The mayor's office in Tel Aviv-Jaffa provided PFO with official documentation of the mayors since 1936 and there is no Costandi Hinn listed. All the mayors were known Israelis and Jews with proven political track records. One worker at the Tel Aviv Foundation was insulted that the suggestion was even made.

Costandi Hinn was born in Jaffa. He was Arabic an married Benny's mother, an Arab from Ramallah. Therefore, Hinn is a Palestinian. He was Greek Orthodox by religion and apparently emphasizes only that. A staff member at Hinn's Orlando Christian Center who identified himself as Steve told PFO that Hinn was neither Arab nor Jew. However, in a taped testimony, Hinn claims an Arabic heritage.

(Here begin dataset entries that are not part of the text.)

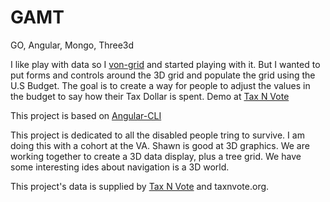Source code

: # GAMT
GO, Angular, Mongo, Three3d

I like play with data so I <a href="https://github.com/vonWolfehaus/von-grid">von-grid</a> and started playing with it.  But I wanted to put forms and controls around the 3D grid and populate the grid using the U.S Budget.  The goal is to create a way for people to adjust the values in the budget to say how their Tax Dollar is spent.  Demo at <a href="http://taxnvote.org">Tax N Vote</a>

This project is based on <a href="https://github.com/angular/angular-cli">Angular-CLI</a>

This project is dedicated to all the disabled people tring to survive. I am doing this with a cohort at the VA. Shawn is good at 3D graphics. We are working together to create a 3D data display, plus a tree grid. We have some interesting ides about navigation is a 3D world. 

This project's data is supplied by <a href="http://github.com/greenpdx/TNV">Tax N Vote</a> and taxnvote.org.
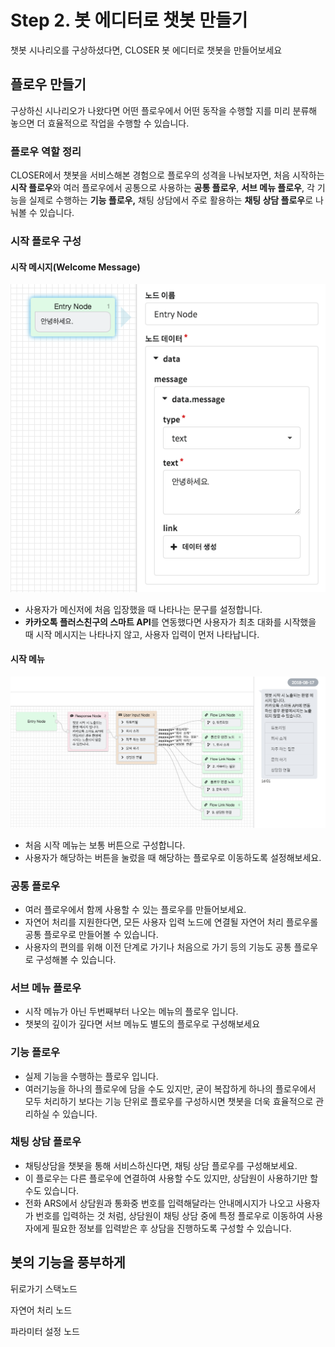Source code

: # Step 2. 봇 에디터로 챗봇 만들기

챗봇 시나리오를 구상하셨다면, CLOSER 봇 에디터로 챗봇을 만들어보세요

## 플로우 만들기

구상하신 시나리오가 나왔다면 어떤 플로우에서 어떤 동작을 수행할 지를 미리 분류해 놓으면 더 효율적으로 작업을 수행할 수 있습니다.

### 플로우 역할 정리

CLOSER에서 챗봇을 서비스해본 경험으로 플로우의 성격을 나눠보자면, 처음 시작하는 **시작 플로우**와 여러 플로우에서 공통으로 사용하는 **공통 플로우**, **서브 메뉴 플로우**, 각 기능을 실제로 수행하는 **기능 플로우,** 채팅 상담에서 주로 활용하는 **채팅 상담 플로우**로 나눠볼 수 있습니다.

### 시작 플로우 구성

#### 시작 메시지\(Welcome Message\)

![](../../.gitbook/assets/guide_%20%2817%29.png)

* 사용자가 메신저에 처음 입장했을 때 나타나는 문구를 설정합니다.
* **카카오톡 플러스친구의 스마트 API**를 연동했다면 사용자가 최초 대화를 시작했을 때 시작 메시지는 나타나지 않고, 사용자 입력이 먼저 나타납니다.

#### 시작 메뉴

![](../../.gitbook/assets/guide_%20%285%29.png)

* 처음 시작 메뉴는 보통 버튼으로 구성합니다.
* 사용자가 해당하는 버튼을 눌렀을 때 해당하는 플로우로 이동하도록 설정해보세요.

### 공통 플로우

* 여러 플로우에서 함께 사용할 수 있는 플로우를 만들어보세요.
* 자연어 처리를 지원한다면, 모든 사용자 입력 노드에 연결될 자연어 처리 플로우롤 공통 플로우로 만들어볼 수 있습니다.
* 사용자의 편의를 위해 이전 단계로 가기나 처음으로 가기 등의 기능도 공통 플로우로 구성해볼 수 있습니다.

### 서브 메뉴 플로우

* 시작 메뉴가 아닌 두번째부터 나오는 메뉴의 플로우 입니다.
* 챗봇의 깊이가 깊다면 서브 메뉴도 별도의 플로우로 구성해보세요

### 기능 플로우

* 실제 기능을 수행하는 플로우 입니다.
* 여러기능을 하나의 플로우에 담을 수도 있지만, 굳이 복잡하게 하나의 플로우에서 모두 처리하기 보다는 기능 단위로 플로우를 구성하시면 챗봇을 더욱 효율적으로 관리하실 수 있습니다.

### 채팅 상담 플로우

*  채팅상담을 챗봇을 통해 서비스하신다면, 채팅 상담 플로우를 구성해보세요.
* 이 플로우는 다른 플로우에 연결하여 사용할 수도 있지만, 상담원이 사용하기만 할 수도 있습니다.
* 전화 ARS에서 상담원과 통화중 번호를 입력해달라는 안내메시지가 나오고 사용자가 번호를 입력하는 것 처럼, 상담원이 채팅 상담 중에 특정 플로우로 이동하여 사용자에게 필요한 정보를 입력받은 후 상담을 진행하도록 구성할 수 있습니다.

## 봇의 기능을 풍부하게

뒤로가기 스택노드

자연어 처리 노드

파라미터 설정 노드

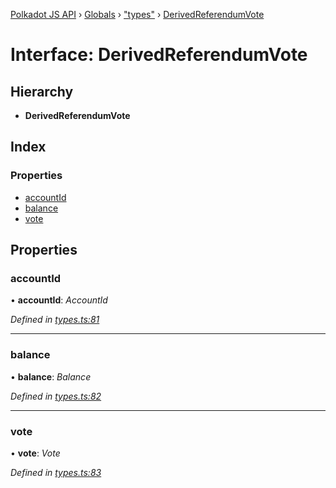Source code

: [Polkadot JS API](../README.md) › [Globals](../globals.md) › ["types"](../modules/_types_.md) › [DerivedReferendumVote](_types_.derivedreferendumvote.md)

# Interface: DerivedReferendumVote

## Hierarchy

* **DerivedReferendumVote**

## Index

### Properties

* [accountId](_types_.derivedreferendumvote.md#accountid)
* [balance](_types_.derivedreferendumvote.md#balance)
* [vote](_types_.derivedreferendumvote.md#vote)

## Properties

###  accountId

• **accountId**: *AccountId*

*Defined in [types.ts:81](https://github.com/polkadot-js/api/blob/cba5710fec/packages/api-derive/src/types.ts#L81)*

___

###  balance

• **balance**: *Balance*

*Defined in [types.ts:82](https://github.com/polkadot-js/api/blob/cba5710fec/packages/api-derive/src/types.ts#L82)*

___

###  vote

• **vote**: *Vote*

*Defined in [types.ts:83](https://github.com/polkadot-js/api/blob/cba5710fec/packages/api-derive/src/types.ts#L83)*
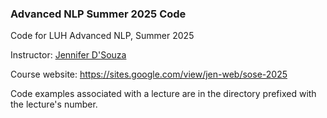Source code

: ### Advanced NLP Summer 2025 Code

Code for LUH Advanced NLP, Summer 2025

Instructor: [Jennifer D'Souza](https://sites.google.com/view/jen-web/)

Course website: https://sites.google.com/view/jen-web/sose-2025

Code examples associated with a lecture are in the directory prefixed with the lecture's number.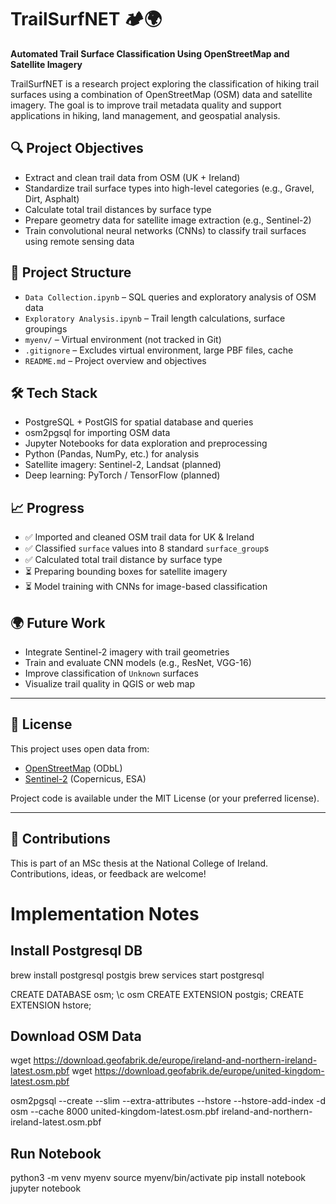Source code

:# TrailSurfNET 🏕️🌍

**Automated Trail Surface Classification Using OpenStreetMap and Satellite Imagery**

TrailSurfNET is a research project exploring the classification of hiking trail surfaces using a combination of OpenStreetMap (OSM) data and satellite imagery. The goal is to improve trail metadata quality and support applications in hiking, land management, and geospatial analysis.

## 🔍 Project Objectives

- Extract and clean trail data from OSM (UK + Ireland)
- Standardize trail surface types into high-level categories (e.g., Gravel, Dirt, Asphalt)
- Calculate total trail distances by surface type
- Prepare geometry data for satellite image extraction (e.g., Sentinel-2)
- Train convolutional neural networks (CNNs) to classify trail surfaces using remote sensing data

## 📂 Project Structure

- `Data Collection.ipynb` – SQL queries and exploratory analysis of OSM data
- `Exploratory Analysis.ipynb` – Trail length calculations, surface groupings
- `myenv/` – Virtual environment (not tracked in Git)
- `.gitignore` – Excludes virtual environment, large PBF files, cache
- `README.md` – Project overview and objectives

## 🛠️ Tech Stack

- PostgreSQL + PostGIS for spatial database and queries
- osm2pgsql for importing OSM data
- Jupyter Notebooks for data exploration and preprocessing
- Python (Pandas, NumPy, etc.) for analysis
- Satellite imagery: Sentinel-2, Landsat (planned)
- Deep learning: PyTorch / TensorFlow (planned)

## 📈 Progress

- ✅ Imported and cleaned OSM trail data for UK & Ireland
- ✅ Classified `surface` values into 8 standard `surface_group`s
- ✅ Calculated total trail distance by surface type
- ⏳ Preparing bounding boxes for satellite imagery
- ⏳ Model training with CNNs for image-based classification

## 🌍 Future Work

- Integrate Sentinel-2 imagery with trail geometries
- Train and evaluate CNN models (e.g., ResNet, VGG-16)
- Improve classification of `Unknown` surfaces
- Visualize trail quality in QGIS or web map

---

## 📜 License

This project uses open data from:
- [OpenStreetMap](https://www.openstreetmap.org/about) (ODbL)
- [Sentinel-2](https://sentinel.esa.int/web/sentinel/missions/sentinel-2) (Copernicus, ESA)

Project code is available under the MIT License (or your preferred license).

---

## 🙌 Contributions

This is part of an MSc thesis at the National College of Ireland. Contributions, ideas, or feedback are welcome!








# Implementation Notes

## Install Postgresql DB
brew install postgresql postgis
brew services start postgresql

CREATE DATABASE osm;
\c osm
CREATE EXTENSION postgis;
CREATE EXTENSION hstore;

## Download OSM Data
wget https://download.geofabrik.de/europe/ireland-and-northern-ireland-latest.osm.pbf
wget https://download.geofabrik.de/europe/united-kingdom-latest.osm.pbf

osm2pgsql --create --slim --extra-attributes --hstore --hstore-add-index -d osm --cache 8000 united-kingdom-latest.osm.pbf ireland-and-northern-ireland-latest.osm.pbf

## Run Notebook
python3 -m venv myenv
source myenv/bin/activate
pip install notebook
jupyter notebook


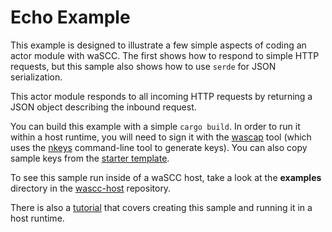 # Echo Example

This example is designed to illustrate a few simple aspects of coding an actor module with waSCC. The first shows how to respond to simple HTTP requests, but this sample also shows how to use `serde` for JSON serialization.

This actor module responds to all incoming HTTP requests by returning a JSON object describing the inbound request.

You can build this example with a simple `cargo build`. In order to run it within a host runtime, you will need to sign it with the [wascap](https://github.com/wascc/wascap) tool (which uses the [nkeys](https://github.com/encabulators/nkeys) command-line tool to generate keys). You can also copy sample keys from the [starter template](https://github.com/wascc/new-actor-template).

To see this sample run inside of a waSCC host, take a look at the **examples** directory in the [wascc-host](https://github.com/wascc/wascc-host) repository.

There is also a [tutorial](https://wascc-dev.netlify.com/tutorials/first-actor/) that covers creating this sample and running it in a host runtime.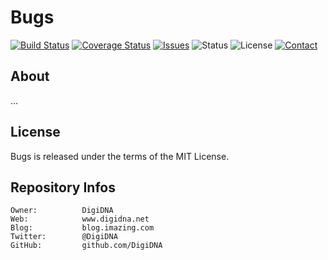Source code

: Bugs
====

[![Build Status](https://img.shields.io/travis/DigiDNA/Bugs.svg?branch=master&style=flat)](https://travis-ci.org/DigiDNA/Bugs)
[![Coverage Status](https://img.shields.io/coveralls/DigiDNA/Bugs.svg?branch=master&style=flat)](https://coveralls.io/r/DigiDNA/Bugs?branch=master)
[![Issues](http://img.shields.io/github/issues/DigiDNA/Bugs.svg?style=flat)](https://github.com/DigiDNA/Bugs/issues)
![Status](https://img.shields.io/badge/status-active-brightgreen.svg?style=flat)
![License](https://img.shields.io/badge/license-mit-brightgreen.svg?style=flat)
[![Contact](https://img.shields.io/badge/contact-@DigiDNA-blue.svg?style=flat)](https://twitter.com/DigiDNA)  

About
-----

...

License
-------

Bugs is released under the terms of the MIT License.

Repository Infos
----------------

    Owner:          DigiDNA
    Web:            www.digidna.net
    Blog:           blog.imazing.com
    Twitter:        @DigiDNA
    GitHub:         github.com/DigiDNA
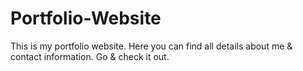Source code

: # Portfolio-Website
This is my portfolio website.
Here you can find all details about me & contact information.
Go & check it out.
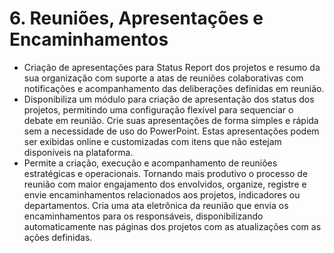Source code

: # 6. Reuniões, Apresentações e Encaminhamentos 

- Criação de apresentações para Status Report dos projetos e resumo da sua organização com suporte a atas de reuniões colaborativas com notificações e acompanhamento das deliberações definidas em reunião.
- Disponibiliza um módulo para criação de apresentação dos status dos projetos, permitindo uma configuração flexível para sequenciar o debate em reunião. Crie suas apresentações de forma simples e rápida sem a necessidade de uso do PowerPoint. Estas apresentações podem ser exibidas online e customizadas com itens que não estejam disponíveis na plataforma.
- Permite a criação, execução e acompanhamento de reuniões estratégicas e operacionais. Tornando mais produtivo o processo de reunião com maior engajamento dos envolvidos, organize, registre e envie encaminhamentos relacionados aos projetos, indicadores ou departamentos. Cria uma ata eletrônica da reunião que envia os encaminhamentos para os responsáveis, disponibilizando automaticamente nas páginas dos projetos com as atualizações com as ações definidas.

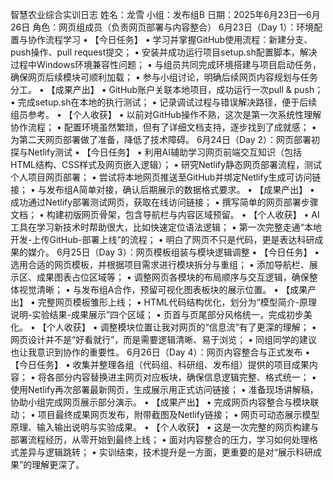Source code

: 智慧农业综合实训日志
姓名：龙雪
小组：发布组B
日期：2025年6月23日—6月26日
角色：网页组成员（负责网页部署与内容整合）
6月23日（Day 1）：环境配置与协作流程学习
•	【今日任务】
•	学习并掌握GitHub使用流程：新建分支、push操作、pull request提交；
•	安装并成功运行项目setup.sh配置脚本，解决过程中Windows环境兼容性问题；
•	与组员共同完成环境搭建与项目启动任务，确保网页后续模块可顺利加载；
•	参与小组讨论，明确后续网页内容规划与任务分工。
•	【成果产出】
•	GitHub账户关联本地项目，成功运行一次pull & push；
•	完成setup.sh在本地的执行测试；
•	记录调试过程与错误解决路径，便于后续组员参考。
•	【个人收获】
•	以前对GitHub操作不熟，这次是第一次系统性理解协作流程；
•	配置环境虽然繁琐，但有了详细文档支持，逐步找到了成就感；
•	为第二天网页部署做了准备，降低了技术障碍。
6月24日（Day 2）：网页部署初探与Netlify测试
•	【今日任务】
•	利用AI辅助学习网页前端交互知识（包括HTML结构、CSS样式及网页嵌入逻辑）；
•	研究Netlify静态网页部署流程，测试个人项目网页部署；
•	尝试将本地网页推送至GitHub并绑定Netlify生成可访问链接；
•	与发布组A简单对接，确认后期展示的数据格式要求。
•	【成果产出】
•	成功通过Netlify部署测试网页，获取在线访问链接；
•	撰写简单的网页部署步骤文档；
•	构建初版网页骨架，包含导航栏与内容区域预留。
•	【个人收获】
•	AI工具在学习新技术时帮助很大，比如快速定位语法逻辑；
•	第一次完整走通“本地开发-上传GitHub-部署上线”的流程；
•	明白了网页不只是代码，更是表达科研成果的媒介。
6月25日（Day 3）：网页模板组装与模块逻辑调整
•	【今日任务】
•	选用合适的网页模板，并根据项目需求进行模块拆分与重组；
•	添加导航栏、展示区、成果图表占位区域等；
•	调整网页各模块的布局顺序与交互逻辑，确保整体视觉清晰；
•	与发布组A合作，预留可视化图表板块的展示位置。
•	【成果产出】
•	完整网页模板雏形上线；
•	HTML代码结构优化，划分为“模型简介-原理说明-实验结果-成果展示”四个区域；
•	页首与页尾部分风格统一，完成初步美化。
•	【个人收获】
•	调整模块位置让我对网页的“信息流”有了更深的理解；
•	网页设计并不是“好看就行”，而是需要逻辑清晰、易于浏览；
•	同组同学的建议也让我意识到协作的重要性。
6月26日（Day 4）：网页内容整合与正式发布
•	【今日任务】
•	收集并整理各组（代码组、科研组、发布组）提供的项目成果内容；
•	将各部分内容替换进主网页对应板块，确保信息逻辑完整、格式统一；
•	使用Netlify再次部署最新网页，生成展示用正式访问链接；
•	准备现场讲解稿，协助小组完成网页展示部分演示。
•	【成果产出】
•	完成网页内容整合与模块联动；
•	项目最终成果网页发布，附带截图及Netlify链接；
•	网页可动态展示模型原理、输入输出说明与实验成果。
•	【个人收获】
•	这是一次完整的网页构建与部署流程经历，从零开始到最终上线；
•	面对内容整合的压力，学习如何处理格式差异与逻辑跳转；
•	实训结束，技术提升是一方面，更重要的是对“展示科研成果”的理解更深了。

Former Jerusalemite and Princeton sociologist Raphael Patai in his book The Arab Mind identifies an Arab as "those who speak Arabic, are brought up in an Arab culture" (pg. 13). He writes that the linguistic test holds for all Arabs, whatever religious and other differences they may have. Hinn readily acknowledges that Arabic was the language spoken in his home (Good Morning, Holy Spirit, pg. 19).

The official list of all the mayors from the mayor's office in Tel Aviv-Jaffa is enough evidence to reject Hinn's claim about his father. However, PFO confirmed the list with the list with the Museum of the History of Tel Aviv-Jaffa and the Jerusalem Post.

PFO also checked numerous Palestine Post articles from 1932 and on and numerous biographies of government officials and notables in Israel to reconstruct the Jaffa-Tel Aviv merger and the people involved. Some of the helpful reference works surveyed include Politics in Palestine 1939-1948, by Issa Khalif; My Life, by Golda Meir; The Siege, by Conner Cruise O'Brien; and Biographical Dictionary of the Middle East.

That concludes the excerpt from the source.